Homeland Security Secretary Janet Napolitano cancelled a planned appearance before the immigration-reform bill hearing at the Senate Judiciary Committee Friday to oversee her agency's participation in the manhunt in Boston. The suspects: Chechen immigrants.
"They got their start as refugees. Refugees from war," the uncle of the Boston Marathon suspects said of the young men, one of whom was slain in a shootout with police in Watertown, Mass., overnight.
The unfolding events in Boston and its surrounding suburbs immediately began to influence the debate over the immigration bill under discussion in Washington, as conservatives on Twitter began to prick at Sen. Marco Rubio over his support of immigration reform and to call for a slow-down in efforts to create a pathway to citizenship for undocumented immigrants already in the Unites States.
"Given the events of this week it's important to understand the gaps and loopholes" in the immigration system, Sen. Chuck Grassley of Iowa, the ranking Republican member on the Senate Judiciary Committee, said in opening remarks at the hearing. He said hoped the hearing would "shed light on the weaknesses of our system" and "how can we beef up security checks," as well as how to insure that "those who would do us harm do not receive benefits under the immigration laws."
Grassley described the committee as "off to a rough start," with the most members and staff on the committee not having had an opportunity to read the bill. Sen. Patrick Leahy, the Democratic chairman of the committee, said he expected there would be a lengthy review of the bill and that he did not anticipate a vote on it until sometime next month.

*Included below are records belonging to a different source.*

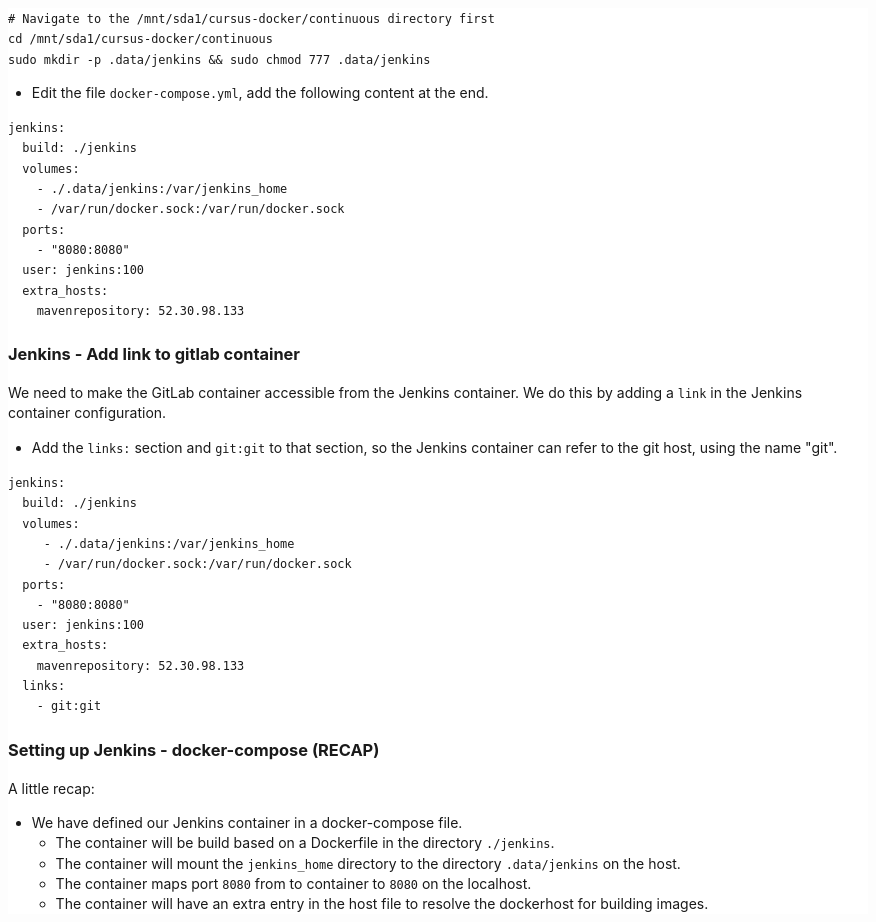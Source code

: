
 ```
# Navigate to the /mnt/sda1/cursus-docker/continuous directory first
cd /mnt/sda1/cursus-docker/continuous
sudo mkdir -p .data/jenkins && sudo chmod 777 .data/jenkins
```
- Edit the file `docker-compose.yml`, add the following content at the end.

```
jenkins:
  build: ./jenkins
  volumes:
    - ./.data/jenkins:/var/jenkins_home
    - /var/run/docker.sock:/var/run/docker.sock
  ports:
    - "8080:8080"
  user: jenkins:100
  extra_hosts:
    mavenrepository: 52.30.98.133
```


### Jenkins - Add link to gitlab container
We need to make the GitLab container accessible from the Jenkins container. We do this by adding a `link` in the Jenkins container configuration.
- Add the `links:` section and `git:git` to that section, so the Jenkins container can refer to the git host, using the name "git".

```
jenkins:
  build: ./jenkins
  volumes:
     - ./.data/jenkins:/var/jenkins_home
     - /var/run/docker.sock:/var/run/docker.sock
  ports:
    - "8080:8080"
  user: jenkins:100
  extra_hosts:
    mavenrepository: 52.30.98.133
  links:
    - git:git
```


### Setting up Jenkins - docker-compose (RECAP)
A little recap:	
- We have defined our Jenkins container in a docker-compose file.
  - The container will be build based on a Dockerfile in the directory `./jenkins`.
  - The container will mount the `jenkins_home` directory to the directory `.data/jenkins` on the host.
  - The container maps port `8080` from to container to `8080` on the localhost.
  - The container will have an extra entry in the host file to resolve the dockerhost for building images.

The precise immigration status of the Boston suspects was not entirely clear. The elder one, Tamerlan Tsarnaev, was featured online in a photo essay about his boxing aspirations titled "Will Box for Passport."
"I'm dressed European style," he described himself in the caption accompanying one photo. Another one said that he "fled Chechnya with his family because of the conflict in the early 90s, and lived for years in Kazakhstan before getting to the United States as a refugee."
Officials said that the two men were of Chechen origin. Chechnya, a long-disputed, predominantly Muslim territory in southern Russia sought independence after the collapse of the Soviet Union and then fought two bloody wars with the authorities in Moscow. Russian assaults on Chechnya were brutal and killed tens of thousands of civilians, as terrorist groups from the region staged attacks in central Russia. In recent years, separatist militant groups have gone underground, and surviving leaders have embraced fundamentalist Islam.
The family lived briefly in Makhachkala, the capital of the Dagestan region, near Chechnya, before moving to the United States, said a school administrator there. Irina V. Bandurina, secretary to the director of School No. 1, said the Tsarnaev family left Dagestan for the United States in 2002 after living there for about a year. She said the family -- parents, two boys and two girls -- had lived in the Central Asian nation of Kyrgyzstan previously.